EXERCISE DATA:
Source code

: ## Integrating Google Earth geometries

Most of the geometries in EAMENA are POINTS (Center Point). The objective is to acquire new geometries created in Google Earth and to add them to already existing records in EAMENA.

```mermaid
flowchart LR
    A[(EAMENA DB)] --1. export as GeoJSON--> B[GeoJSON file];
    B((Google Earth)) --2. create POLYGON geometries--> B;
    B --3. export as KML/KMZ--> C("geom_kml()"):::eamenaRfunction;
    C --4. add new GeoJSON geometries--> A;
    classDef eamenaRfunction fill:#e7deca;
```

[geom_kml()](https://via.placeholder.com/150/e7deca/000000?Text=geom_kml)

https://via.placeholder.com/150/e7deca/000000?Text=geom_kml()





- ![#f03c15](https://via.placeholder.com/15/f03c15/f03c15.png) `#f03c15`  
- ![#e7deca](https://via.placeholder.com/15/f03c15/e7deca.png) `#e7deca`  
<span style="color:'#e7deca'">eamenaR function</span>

WHAT IS REQUIRED: Every record above is to be written out exactly.

SOLUTION TO THIS PROBLEM:
Source code

: ## Integrating Google Earth geometries

Most of the geometries in EAMENA are POINTS (Center Point). The objective is to acquire new geometries created in Google Earth and to add them to already existing records in EAMENA.

```mermaid
flowchart LR
    A[(EAMENA DB)] --1. export as GeoJSON--> B[GeoJSON file];
    B((Google Earth)) --2. create POLYGON geometries--> B;
    B --3. export as KML/KMZ--> C("geom_kml()"):::eamenaRfunction;
    C --4. add new GeoJSON geometries--> A;
    classDef eamenaRfunction fill:#e7deca;
```

[geom_kml()](https://via.placeholder.com/150/e7deca/000000?Text=geom_kml)

https://via.placeholder.com/150/e7deca/000000?Text=geom_kml()





- ![#f03c15](https://via.placeholder.com/15/f03c15/f03c15.png) `#f03c15`  
- ![#e7deca](https://via.placeholder.com/15/f03c15/e7deca.png) `#e7deca`  
<span style="color:'#e7deca'">eamenaR function</span>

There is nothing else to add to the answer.